A Chrome browser automation MCP server. Connect Claude (or any MCP client) to a real Chrome session — using your existing profiles with their cookies, saved passwords, and history.

> [!WARNING]
> Pagerunner is early-stage software (v0.x). APIs and configuration formats may change between releases.

## Contents

- [How it works]#how-it-works
- [Setup]#setup
- [Using with your project]#using-with-your-project
- [Tools]#tools
- [Anonymization (PII protection)]#anonymization-pii-protection
- [Stealth mode]#stealth-mode
- [Daemon (multiple Claude Code sessions / persistent state)]#daemon-multiple-claude-code-sessions--persistent-state
- [Snapshots]#snapshots
- [Example session]#example-session
- [Legal & Responsible Use]#legal--responsible-use

## How it works

Pagerunner launches Chrome with your existing user profile via CDP (Chrome DevTools Protocol) and exposes it as an MCP server over stdin/stdout.

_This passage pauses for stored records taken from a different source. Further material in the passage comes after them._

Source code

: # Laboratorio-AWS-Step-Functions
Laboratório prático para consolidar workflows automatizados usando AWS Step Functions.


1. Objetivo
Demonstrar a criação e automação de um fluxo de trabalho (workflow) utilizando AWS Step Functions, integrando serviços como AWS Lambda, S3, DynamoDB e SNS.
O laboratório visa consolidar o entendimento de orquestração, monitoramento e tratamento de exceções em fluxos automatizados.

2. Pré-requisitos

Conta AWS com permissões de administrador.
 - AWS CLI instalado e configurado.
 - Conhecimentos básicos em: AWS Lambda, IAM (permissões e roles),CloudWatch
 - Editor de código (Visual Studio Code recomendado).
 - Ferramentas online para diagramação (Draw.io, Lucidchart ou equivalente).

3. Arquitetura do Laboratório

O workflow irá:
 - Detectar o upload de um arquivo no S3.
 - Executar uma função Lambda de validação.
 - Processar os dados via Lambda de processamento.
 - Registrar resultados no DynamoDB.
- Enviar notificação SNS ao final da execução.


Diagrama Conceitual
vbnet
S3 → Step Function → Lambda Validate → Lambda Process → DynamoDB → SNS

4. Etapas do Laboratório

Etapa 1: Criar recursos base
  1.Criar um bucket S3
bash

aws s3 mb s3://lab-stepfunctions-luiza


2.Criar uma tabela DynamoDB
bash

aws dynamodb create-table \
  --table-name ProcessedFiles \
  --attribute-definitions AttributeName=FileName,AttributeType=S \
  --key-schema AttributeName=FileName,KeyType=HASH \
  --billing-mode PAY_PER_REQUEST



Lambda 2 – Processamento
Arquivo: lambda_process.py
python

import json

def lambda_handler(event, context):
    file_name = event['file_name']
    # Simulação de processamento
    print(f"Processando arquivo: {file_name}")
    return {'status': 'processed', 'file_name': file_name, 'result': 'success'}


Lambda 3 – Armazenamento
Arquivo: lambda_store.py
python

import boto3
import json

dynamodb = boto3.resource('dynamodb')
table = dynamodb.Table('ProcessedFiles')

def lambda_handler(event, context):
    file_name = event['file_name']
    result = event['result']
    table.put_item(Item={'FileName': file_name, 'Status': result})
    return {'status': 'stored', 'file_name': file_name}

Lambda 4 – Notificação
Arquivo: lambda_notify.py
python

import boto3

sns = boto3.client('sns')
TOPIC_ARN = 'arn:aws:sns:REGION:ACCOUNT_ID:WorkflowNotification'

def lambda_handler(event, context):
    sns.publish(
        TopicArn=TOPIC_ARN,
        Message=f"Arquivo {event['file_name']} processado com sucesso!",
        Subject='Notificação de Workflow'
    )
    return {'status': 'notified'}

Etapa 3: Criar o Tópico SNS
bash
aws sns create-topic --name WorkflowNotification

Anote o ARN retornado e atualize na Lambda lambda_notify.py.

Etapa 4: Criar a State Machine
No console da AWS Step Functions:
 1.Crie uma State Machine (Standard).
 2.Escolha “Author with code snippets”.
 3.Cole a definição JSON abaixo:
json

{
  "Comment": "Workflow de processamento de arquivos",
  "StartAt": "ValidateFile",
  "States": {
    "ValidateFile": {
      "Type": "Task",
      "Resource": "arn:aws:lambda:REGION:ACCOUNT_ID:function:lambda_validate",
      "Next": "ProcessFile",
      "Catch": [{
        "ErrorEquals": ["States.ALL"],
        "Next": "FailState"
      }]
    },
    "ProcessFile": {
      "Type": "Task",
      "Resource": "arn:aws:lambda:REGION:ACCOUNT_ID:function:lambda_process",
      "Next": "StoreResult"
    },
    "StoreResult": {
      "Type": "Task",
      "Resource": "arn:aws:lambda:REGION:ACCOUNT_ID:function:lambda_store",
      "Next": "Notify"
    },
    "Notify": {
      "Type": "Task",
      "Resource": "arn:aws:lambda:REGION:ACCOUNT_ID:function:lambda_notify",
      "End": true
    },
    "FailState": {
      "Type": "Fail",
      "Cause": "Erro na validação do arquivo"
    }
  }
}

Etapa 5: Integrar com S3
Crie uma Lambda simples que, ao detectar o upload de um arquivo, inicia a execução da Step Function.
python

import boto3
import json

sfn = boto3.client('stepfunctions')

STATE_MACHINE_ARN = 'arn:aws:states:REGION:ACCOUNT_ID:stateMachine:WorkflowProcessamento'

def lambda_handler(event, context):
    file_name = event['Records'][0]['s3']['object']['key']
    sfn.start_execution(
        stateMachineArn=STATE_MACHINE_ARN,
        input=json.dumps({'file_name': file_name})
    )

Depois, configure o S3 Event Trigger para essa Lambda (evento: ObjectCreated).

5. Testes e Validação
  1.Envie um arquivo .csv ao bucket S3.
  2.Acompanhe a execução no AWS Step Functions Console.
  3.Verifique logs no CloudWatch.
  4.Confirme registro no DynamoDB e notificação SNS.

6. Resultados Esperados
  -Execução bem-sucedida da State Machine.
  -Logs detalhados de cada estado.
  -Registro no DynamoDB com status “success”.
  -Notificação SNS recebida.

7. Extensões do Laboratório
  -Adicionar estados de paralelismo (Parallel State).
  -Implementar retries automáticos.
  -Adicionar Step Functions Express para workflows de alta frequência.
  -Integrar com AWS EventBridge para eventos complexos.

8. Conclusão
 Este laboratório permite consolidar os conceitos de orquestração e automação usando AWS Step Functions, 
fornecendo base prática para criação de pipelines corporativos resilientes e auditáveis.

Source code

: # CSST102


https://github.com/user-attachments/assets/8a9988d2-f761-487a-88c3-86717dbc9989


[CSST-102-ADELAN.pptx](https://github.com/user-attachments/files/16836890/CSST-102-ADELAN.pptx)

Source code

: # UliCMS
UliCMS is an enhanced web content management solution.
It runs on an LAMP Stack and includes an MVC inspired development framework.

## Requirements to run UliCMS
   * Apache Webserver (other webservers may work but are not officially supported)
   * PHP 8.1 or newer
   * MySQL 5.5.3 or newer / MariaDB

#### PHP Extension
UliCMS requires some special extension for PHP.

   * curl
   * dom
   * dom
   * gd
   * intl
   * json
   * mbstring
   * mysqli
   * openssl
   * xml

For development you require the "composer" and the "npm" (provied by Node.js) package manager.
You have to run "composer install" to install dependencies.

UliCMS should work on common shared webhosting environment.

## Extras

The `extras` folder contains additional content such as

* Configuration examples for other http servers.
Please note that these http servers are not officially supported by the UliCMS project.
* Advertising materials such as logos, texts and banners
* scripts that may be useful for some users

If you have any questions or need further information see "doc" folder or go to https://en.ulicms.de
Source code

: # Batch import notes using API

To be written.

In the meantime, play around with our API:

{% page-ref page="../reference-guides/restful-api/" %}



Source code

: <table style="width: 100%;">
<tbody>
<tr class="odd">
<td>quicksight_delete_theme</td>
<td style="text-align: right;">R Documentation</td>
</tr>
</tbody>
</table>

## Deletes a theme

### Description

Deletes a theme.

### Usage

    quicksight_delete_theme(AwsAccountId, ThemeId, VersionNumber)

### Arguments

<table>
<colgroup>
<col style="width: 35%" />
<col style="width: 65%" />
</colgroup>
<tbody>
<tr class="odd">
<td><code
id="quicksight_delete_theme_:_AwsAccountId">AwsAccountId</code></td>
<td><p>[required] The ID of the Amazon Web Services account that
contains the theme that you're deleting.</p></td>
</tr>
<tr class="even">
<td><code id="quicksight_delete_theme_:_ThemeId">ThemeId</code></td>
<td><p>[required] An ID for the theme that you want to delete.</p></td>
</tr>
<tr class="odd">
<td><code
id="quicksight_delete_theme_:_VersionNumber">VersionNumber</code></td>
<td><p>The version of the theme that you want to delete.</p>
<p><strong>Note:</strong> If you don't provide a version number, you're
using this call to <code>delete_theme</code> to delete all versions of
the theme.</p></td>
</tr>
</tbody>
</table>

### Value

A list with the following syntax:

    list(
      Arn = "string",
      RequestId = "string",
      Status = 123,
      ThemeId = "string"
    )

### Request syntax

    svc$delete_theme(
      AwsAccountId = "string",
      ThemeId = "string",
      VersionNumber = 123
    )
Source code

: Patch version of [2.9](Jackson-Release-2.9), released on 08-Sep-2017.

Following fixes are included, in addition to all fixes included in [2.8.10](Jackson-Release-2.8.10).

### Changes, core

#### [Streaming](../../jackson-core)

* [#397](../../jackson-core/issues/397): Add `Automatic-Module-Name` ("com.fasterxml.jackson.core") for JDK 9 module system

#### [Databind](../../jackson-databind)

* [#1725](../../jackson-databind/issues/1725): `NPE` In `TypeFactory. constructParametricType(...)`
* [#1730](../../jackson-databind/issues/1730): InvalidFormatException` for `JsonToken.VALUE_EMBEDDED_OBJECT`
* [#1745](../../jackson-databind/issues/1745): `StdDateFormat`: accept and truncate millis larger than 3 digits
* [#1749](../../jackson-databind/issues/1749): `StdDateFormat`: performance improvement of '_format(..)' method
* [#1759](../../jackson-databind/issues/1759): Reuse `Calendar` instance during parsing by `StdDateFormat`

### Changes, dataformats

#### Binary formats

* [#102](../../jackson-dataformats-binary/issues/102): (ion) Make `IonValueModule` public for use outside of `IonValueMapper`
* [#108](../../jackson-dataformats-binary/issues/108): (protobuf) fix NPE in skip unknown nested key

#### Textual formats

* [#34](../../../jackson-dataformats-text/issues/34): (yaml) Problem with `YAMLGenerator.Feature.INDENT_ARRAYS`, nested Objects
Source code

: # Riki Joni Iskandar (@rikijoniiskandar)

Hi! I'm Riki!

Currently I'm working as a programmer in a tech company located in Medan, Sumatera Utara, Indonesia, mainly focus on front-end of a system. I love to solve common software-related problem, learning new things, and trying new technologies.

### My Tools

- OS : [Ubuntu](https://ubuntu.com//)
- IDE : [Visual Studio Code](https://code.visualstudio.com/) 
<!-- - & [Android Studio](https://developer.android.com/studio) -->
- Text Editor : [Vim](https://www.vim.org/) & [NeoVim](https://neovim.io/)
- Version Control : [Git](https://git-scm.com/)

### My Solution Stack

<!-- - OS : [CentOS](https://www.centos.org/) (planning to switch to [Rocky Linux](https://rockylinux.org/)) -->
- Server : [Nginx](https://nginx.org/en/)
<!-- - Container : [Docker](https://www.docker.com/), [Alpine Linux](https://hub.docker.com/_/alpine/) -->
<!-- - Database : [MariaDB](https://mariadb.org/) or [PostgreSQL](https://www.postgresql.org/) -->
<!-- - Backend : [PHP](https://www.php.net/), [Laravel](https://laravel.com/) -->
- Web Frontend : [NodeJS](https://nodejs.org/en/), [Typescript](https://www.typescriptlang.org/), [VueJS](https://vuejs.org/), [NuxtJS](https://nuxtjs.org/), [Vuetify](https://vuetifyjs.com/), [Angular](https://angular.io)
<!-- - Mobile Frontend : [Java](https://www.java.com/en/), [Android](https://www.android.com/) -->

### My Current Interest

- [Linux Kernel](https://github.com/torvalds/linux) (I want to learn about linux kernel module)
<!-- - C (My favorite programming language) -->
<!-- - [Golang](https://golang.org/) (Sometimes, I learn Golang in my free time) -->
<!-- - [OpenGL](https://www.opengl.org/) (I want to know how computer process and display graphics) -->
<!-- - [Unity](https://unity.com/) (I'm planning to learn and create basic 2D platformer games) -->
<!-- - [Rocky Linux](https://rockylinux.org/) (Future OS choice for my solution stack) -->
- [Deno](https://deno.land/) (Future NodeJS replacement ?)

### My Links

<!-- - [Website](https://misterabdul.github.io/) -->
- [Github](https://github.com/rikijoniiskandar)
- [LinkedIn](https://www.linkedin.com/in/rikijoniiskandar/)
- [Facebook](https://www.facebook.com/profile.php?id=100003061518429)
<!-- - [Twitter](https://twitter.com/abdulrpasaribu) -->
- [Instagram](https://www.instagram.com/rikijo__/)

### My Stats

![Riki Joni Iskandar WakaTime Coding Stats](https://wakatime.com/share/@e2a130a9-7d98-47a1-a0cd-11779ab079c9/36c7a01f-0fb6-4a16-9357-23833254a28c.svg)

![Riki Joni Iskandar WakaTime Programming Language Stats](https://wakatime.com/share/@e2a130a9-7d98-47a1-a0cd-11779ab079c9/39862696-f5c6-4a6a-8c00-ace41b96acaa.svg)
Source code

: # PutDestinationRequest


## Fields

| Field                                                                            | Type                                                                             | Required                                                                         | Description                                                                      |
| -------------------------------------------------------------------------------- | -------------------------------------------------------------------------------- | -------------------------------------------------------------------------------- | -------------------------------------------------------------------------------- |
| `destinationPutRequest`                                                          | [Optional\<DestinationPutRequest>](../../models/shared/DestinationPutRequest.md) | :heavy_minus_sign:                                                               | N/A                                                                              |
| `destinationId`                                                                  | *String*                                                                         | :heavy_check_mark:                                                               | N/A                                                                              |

Claude can then navigate, click, type, screenshot, and run JavaScript in the live browser.

## Setup

**1. Install**

```bash
# Option A — Homebrew (easiest on macOS/Linux):
brew tap enreign/pagerunner
brew install pagerunner

# Option B — Cargo (if you have Rust):
cargo install pagerunner

# Option C — Pre-built binary (no dependencies):

# macOS arm64 (Apple Silicon):
curl -L https://github.com/Enreign/pagerunner/releases/latest/download/pagerunner-macos-arm64 \
  -o pagerunner && chmod +x pagerunner

# macOS x86_64 (Intel):
curl -L https://github.com/Enreign/pagerunner/releases/latest/download/pagerunner-macos-x86_64 \
  -o pagerunner && chmod +x pagerunner

# Linux x86_64:
curl -L https://github.com/Enreign/pagerunner/releases/latest/download/pagerunner-linux-x86_64 \
  -o pagerunner && chmod +x pagerunner

# macOS: if Gatekeeper blocks the binary on first run:
xattr -d com.apple.quarantine pagerunner

# Option B — install via cargo (requires Rust):
cargo install --git https://github.com/Enreign/pagerunner --locked

# Option C — build locally:
cargo build --release
```

**2. Auto-detect Chrome profiles**

```bash
pagerunner init
```

This reads Chrome's profile list and writes `~/.pagerunner/config.toml` automatically.
Run `pagerunner status` to verify.

Alternatively, write `~/.pagerunner/config.toml` by hand — see `pagerunner example-config` for the format.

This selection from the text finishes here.